Kazakhstan Place Names Explained

Having blogged samples of my books on English place names and also examined the etymologies of the nations of the world and their respective capitals I thought it time I cast my net a little wider. As English place names share some links to other tongues it would be interesting to see if any of the elements contributing to our place names could be found elsewhere. Continuing an alphabetical tour of the world and a look at the largest of Kazakhstan cities.

Almaty has its origins in an earlier settlement near the site of the present city, the largest in Kazakhstan, and known as Almatu. There are to possible origins of the name: either this represents the Kazakh word for apple and means 'full of apples' or is from the Russian Amma-Ata 'father of the apples'.

Shymkent comes from two Sogdian words, this the language spoken in the Central Asian area and an Eastern Iranian tongue, where chim kent refers to 'the city in the grasslands'.

Karaganda is derived from the Caragana arborescns, the most abundant flora in the area.

Astana has only been named as such since 1998 and simply means 'capital city'. Earlier, from 1992, it was known as Akmola. or 'white grave', and prior to that Tselinograd 'city of tselina' from 1961 and as Akmolinsk since its founding in 1830.

Pavlodar refers to itself as 'the city of Paul', chosen to mark the birth of the Grand Duke Pauk Alexandrovich of Russia.
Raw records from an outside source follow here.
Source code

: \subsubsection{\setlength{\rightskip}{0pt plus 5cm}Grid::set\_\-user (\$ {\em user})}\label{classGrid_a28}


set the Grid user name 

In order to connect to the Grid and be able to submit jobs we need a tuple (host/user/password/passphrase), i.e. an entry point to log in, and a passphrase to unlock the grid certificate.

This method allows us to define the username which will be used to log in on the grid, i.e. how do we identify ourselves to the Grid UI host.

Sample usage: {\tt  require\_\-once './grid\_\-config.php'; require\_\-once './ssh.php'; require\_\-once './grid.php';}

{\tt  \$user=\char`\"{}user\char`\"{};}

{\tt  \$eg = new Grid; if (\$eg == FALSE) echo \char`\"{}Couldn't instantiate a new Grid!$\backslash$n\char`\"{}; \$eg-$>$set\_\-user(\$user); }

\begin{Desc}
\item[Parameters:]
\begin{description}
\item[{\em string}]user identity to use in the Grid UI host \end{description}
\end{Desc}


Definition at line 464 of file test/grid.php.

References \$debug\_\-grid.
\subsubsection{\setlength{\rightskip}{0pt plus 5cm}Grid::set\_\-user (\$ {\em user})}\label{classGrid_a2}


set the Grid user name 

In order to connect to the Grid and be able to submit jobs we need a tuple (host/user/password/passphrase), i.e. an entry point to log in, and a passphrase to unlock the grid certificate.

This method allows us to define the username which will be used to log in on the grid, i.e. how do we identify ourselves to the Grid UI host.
Aktobe is from the Kazakh ak teoe or 'white hill', a reminder of the high ground on which the settlement was founded.

Oral is the Kazakh translation of Ural'sk, itself named from the river which, in turn, took its name from the Ural Mountains, this thought to come from the Turkic for 'stone belt'.
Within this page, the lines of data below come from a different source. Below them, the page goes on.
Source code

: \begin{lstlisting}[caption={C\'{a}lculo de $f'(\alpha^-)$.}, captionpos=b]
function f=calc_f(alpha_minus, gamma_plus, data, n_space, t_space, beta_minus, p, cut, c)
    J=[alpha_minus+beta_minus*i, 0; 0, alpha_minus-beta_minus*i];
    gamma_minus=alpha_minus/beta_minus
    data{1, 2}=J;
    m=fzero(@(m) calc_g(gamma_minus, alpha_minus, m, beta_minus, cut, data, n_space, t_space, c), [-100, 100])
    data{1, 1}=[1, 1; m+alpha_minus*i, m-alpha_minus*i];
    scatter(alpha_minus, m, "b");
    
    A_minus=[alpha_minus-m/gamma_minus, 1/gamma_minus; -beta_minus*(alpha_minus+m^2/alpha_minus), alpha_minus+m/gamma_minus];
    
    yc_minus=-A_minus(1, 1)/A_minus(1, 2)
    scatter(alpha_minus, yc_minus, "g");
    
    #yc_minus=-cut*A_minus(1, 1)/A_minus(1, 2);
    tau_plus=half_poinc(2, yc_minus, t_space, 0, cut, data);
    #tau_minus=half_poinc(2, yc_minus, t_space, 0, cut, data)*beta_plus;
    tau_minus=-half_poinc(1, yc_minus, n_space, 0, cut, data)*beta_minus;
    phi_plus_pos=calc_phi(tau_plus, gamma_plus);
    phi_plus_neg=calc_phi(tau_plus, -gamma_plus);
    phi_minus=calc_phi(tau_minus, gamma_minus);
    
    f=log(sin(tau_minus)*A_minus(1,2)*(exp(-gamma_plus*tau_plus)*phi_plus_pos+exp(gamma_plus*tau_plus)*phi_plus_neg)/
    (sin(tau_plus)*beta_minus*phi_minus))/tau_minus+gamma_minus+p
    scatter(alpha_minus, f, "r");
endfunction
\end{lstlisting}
Petropavl, founded in 1752, is named after two saints, the apostles Peter and Paul.

Kyzylorda had earlier been known as Ak-Mechet or 'the white mosque'. It's present name is a Kazakh rendition of its Turkic name meaning 'red city'.

Aktau is a Kazakh name referring to it being overlooked by the cliffs, it means 'white mountain'.
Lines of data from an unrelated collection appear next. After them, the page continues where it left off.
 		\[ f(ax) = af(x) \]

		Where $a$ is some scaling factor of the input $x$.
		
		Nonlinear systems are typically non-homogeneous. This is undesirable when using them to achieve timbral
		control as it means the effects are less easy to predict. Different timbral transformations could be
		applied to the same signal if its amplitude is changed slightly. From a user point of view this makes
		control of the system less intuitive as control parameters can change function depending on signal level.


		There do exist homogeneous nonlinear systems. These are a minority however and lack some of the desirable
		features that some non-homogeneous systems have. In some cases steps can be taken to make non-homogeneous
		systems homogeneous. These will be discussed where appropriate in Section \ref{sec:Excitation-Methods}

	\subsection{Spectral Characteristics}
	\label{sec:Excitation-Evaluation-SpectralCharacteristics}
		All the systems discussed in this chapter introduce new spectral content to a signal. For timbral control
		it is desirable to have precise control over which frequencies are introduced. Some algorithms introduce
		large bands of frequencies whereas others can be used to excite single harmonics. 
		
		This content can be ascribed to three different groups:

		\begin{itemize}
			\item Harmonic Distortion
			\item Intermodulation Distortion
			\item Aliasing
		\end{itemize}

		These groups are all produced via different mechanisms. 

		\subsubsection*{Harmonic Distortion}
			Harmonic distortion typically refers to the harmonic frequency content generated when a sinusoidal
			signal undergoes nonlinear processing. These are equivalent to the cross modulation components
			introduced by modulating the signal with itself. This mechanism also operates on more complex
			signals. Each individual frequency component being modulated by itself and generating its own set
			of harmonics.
Temirtau takes its name from the Kazakh for 'iron mountain', previously known as Zhaur, a reference to the hill on the opposite side of the river.

Atyrau is the Kazakh for 'island', although in truth this is simply a bank in the mouth of the Ural River.

Ekibastuz is derived from the name of the nearby lake, itself coming from eki bas tuz 'the two-headed lake' and a reference to its shape.

Kokshetau comes from the Kazakh meaning 'a smoky-blue mountain'.

Zhanaozen means 'new river' in Kazakh.

Baikonur is best known as the launching site for the Russian space programme. The name comes from the Kazakh for 'wealthy brown', a reference to fertile land which produces a variety of fauna and in excellent quantities. Previously the name had been Tyuratam, a name still used by the railway station and one meaning 'Tore's grave''. Tore, or formally Tore-Baba, was a noble and descendant of Genghis Khan.

Note the spellings of the places are English as the piece is written in English.